HENRY Kwok, guru to Hong Kong's alternative music freaks, is currently in the middle of negotiating a concert which will bring together Asian alternative bands in, of all places, Guangzhou.
Normally conservative China will be treated to weird and wonderful sounds from Japan (Ground Zero), Taiwan (Zi Ssy and His Band), Singapore (The Pagans) and Hong Kong's very own Tats Lau, AMK and Multiplex. Heaven knows what the Middle Kingdom is going to make of it all.
Mr Kwok sees the concert, set to take place at the end of July, as a celebration of alternative music and cultural exchange in East Asia, and he hopes that the event will be repeated in September during the Tsingtao beer festival.

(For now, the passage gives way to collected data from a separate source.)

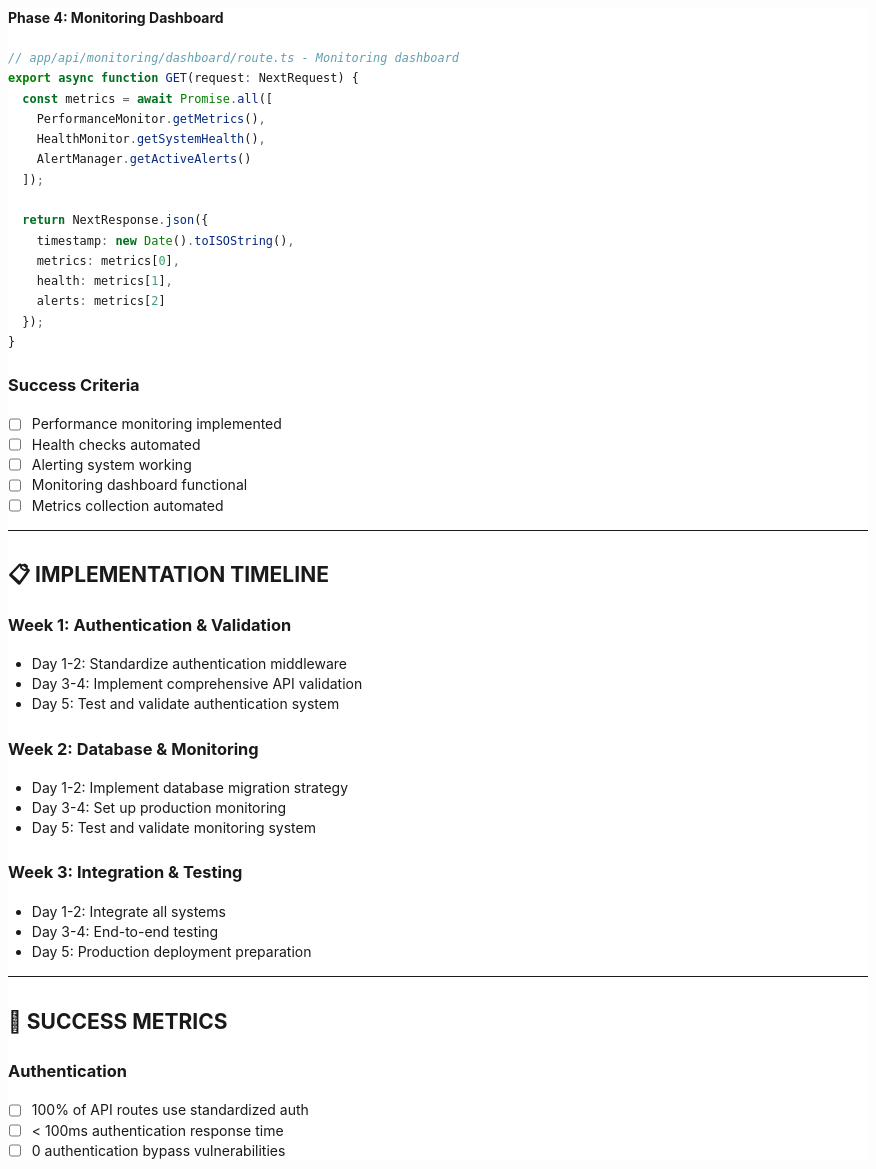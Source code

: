 #### **Phase 4: Monitoring Dashboard**
```typescript
// app/api/monitoring/dashboard/route.ts - Monitoring dashboard
export async function GET(request: NextRequest) {
  const metrics = await Promise.all([
    PerformanceMonitor.getMetrics(),
    HealthMonitor.getSystemHealth(),
    AlertManager.getActiveAlerts()
  ]);
  
  return NextResponse.json({
    timestamp: new Date().toISOString(),
    metrics: metrics[0],
    health: metrics[1],
    alerts: metrics[2]
  });
}
```

### **Success Criteria**
- [ ] Performance monitoring implemented
- [ ] Health checks automated
- [ ] Alerting system working
- [ ] Monitoring dashboard functional
- [ ] Metrics collection automated

---

## **📋 IMPLEMENTATION TIMELINE**

### **Week 1: Authentication & Validation**
- Day 1-2: Standardize authentication middleware
- Day 3-4: Implement comprehensive API validation
- Day 5: Test and validate authentication system

### **Week 2: Database & Monitoring**
- Day 1-2: Implement database migration strategy
- Day 3-4: Set up production monitoring
- Day 5: Test and validate monitoring system

### **Week 3: Integration & Testing**
- Day 1-2: Integrate all systems
- Day 3-4: End-to-end testing
- Day 5: Production deployment preparation

---

## **🎯 SUCCESS METRICS**

### **Authentication**
- [ ] 100% of API routes use standardized auth
- [ ] < 100ms authentication response time
- [ ] 0 authentication bypass vulnerabilities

'I believe that this is a really good time for alternative music to move into China,' said Kwok. 'Now that the [Chinese] Government has ruled that overseas artists [including those from Hong Kong] have to pay taxes on their performances, there should be alot more opportunities and a bigger following for less expensive events.' Mr Kwok was referring to a new tax on profits which indirectly led to Canto-pop star Jacky Cheung Hok-yau cancelling five Shanghai concerts in December. The tax was brought in to help combat profiteering in so-called charity performances by Hong Kong singers which were allegedly being used to line promoters' pockets.